Throughout most of my house, I've been using the GE/Jasco Z-Wave Plus switches, and they've been great. I like the simplicity of their design, and how they mostly just look like a normal paddle switch. I like my smart home stuff to be unobtrusive.
Unfortunately, I had one switch location in the house that didn't have a neutral. It's at the bottom of a staircase going up to my attic office, and it controls the overhead lights in the attic. Those were originally flourescents, but I had switched them to LED tubes.
The absolute best answer would be to fish a neutral wire down to the switch box, but due to the geometry of how the walls come down from the attic ceiling down to the bottom of the stairwell, I knew this was a lost cause. The existing wires took far too many turns to get down to the switch box. So whatever I did, it had to work with just the existing line and load.
I had tried an Aspire dimmer switch that supposedly could work without a neutral. But it didn't coexist well with my LED tubes. They just flickered in and out, and the power to the Aspire switch wasn't even steady enough to join it to my z-wave network, so I couldn't adjust the min/max levels.
But I was reading about some of the micro/nano dimmers from Aeotec and Fibaro. Supposedly, they were much better about dealing with a variety of load types with no neutral.

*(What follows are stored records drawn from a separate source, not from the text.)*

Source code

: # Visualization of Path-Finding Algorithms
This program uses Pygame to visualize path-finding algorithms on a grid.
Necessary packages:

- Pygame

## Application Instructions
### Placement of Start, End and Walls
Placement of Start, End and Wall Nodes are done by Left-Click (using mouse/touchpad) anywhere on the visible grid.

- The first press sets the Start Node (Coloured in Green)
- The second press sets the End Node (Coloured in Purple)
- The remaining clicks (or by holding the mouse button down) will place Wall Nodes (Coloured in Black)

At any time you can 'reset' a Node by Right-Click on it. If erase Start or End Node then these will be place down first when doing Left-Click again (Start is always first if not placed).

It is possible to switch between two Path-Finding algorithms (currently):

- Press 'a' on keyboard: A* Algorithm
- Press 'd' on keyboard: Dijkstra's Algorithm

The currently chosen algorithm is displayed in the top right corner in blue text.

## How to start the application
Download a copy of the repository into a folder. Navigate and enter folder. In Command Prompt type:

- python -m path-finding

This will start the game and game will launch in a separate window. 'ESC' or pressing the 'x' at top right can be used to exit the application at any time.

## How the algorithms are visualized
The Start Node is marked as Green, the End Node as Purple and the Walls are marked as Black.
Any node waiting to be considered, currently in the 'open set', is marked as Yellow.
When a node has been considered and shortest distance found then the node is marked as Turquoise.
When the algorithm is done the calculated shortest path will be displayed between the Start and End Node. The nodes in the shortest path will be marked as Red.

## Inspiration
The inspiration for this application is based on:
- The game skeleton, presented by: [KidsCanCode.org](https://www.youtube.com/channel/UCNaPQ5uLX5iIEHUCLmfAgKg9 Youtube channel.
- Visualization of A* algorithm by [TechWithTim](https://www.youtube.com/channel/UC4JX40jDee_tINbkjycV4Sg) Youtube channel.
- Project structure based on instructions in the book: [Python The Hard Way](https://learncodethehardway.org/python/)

And they had inputs so you could wire them up to whatever type of switch or button you like. So my thought was, why not get a dumb switch that behaves like the switch on a GE/Jasco, and wire it into a smart nano switch?
Ok, first question: What is the switch behavior on a GE smart switch? It behaves like two independent buttons - up and down. Only one can be pressed at a time. And it's momentary, so it always goes back to center. After a little research, the switch I needed was a "Single Pole, Double Throw, Center-Off, Momentary Contact Switch". And it turns out Leviton makes one in Decora style! The super specific switch on Amazon
My next failed attempt was with the Aeotec Nano Dimmer. It almost worked. Almost. Unfortunately, even though it had two separate switch inputs, it didn't have a mode to interpret them correctly. It ended up that both up and down on the Leviton switch acted as on/off toggles. But, other than that, it proved out the concept. The nano device did a great job of working without a ground, connecting to the z-wave network, and turning the LED lights on and off without flickering.
Then I read the manuals for the Fibaro Dimmer 2, especially about whether the inputs could be configured. And they could! It had a "window shade" mode that interpreted S1 and S2 differently!
The wiring for the Fibaro was ever so slightly different, but it only took about 10 minutes to swap and re-wire. Just follow the diagrams.
Finally, I used the Basic Z-Wave Tool driver to set some parameters on the Fibaro. (Although I now see that there's a community driver that would have allowed me to do this much easier.) The ones I set were:
- Changing Switch Type to "Roller Blind". This made it respond properly to my single-pole, double-throw Leviton switch.
- Swap S1 and S2. This just flipped the up/down behavior of the switch. Nice that they have this in configuration, so I don't have to open up the switchbox and flip the wires.
- On/Off Mode. My LED tubes aren't dimmable, so this ensured that, even though the Fibaro is capable of dimming, it would be forced to always be either 0% or 100%.
And that was it! I now have a smart switch, with no neutral, that from the outside looks exactly like a normal Decora switch, and behaves exactly like a GE/Jasco switch. Only two small differences between it and the GE/Jasco switches: It doesn't have a status light, and the "throw" of the rocker is slightly deeper than the GEs, which are quite shallow.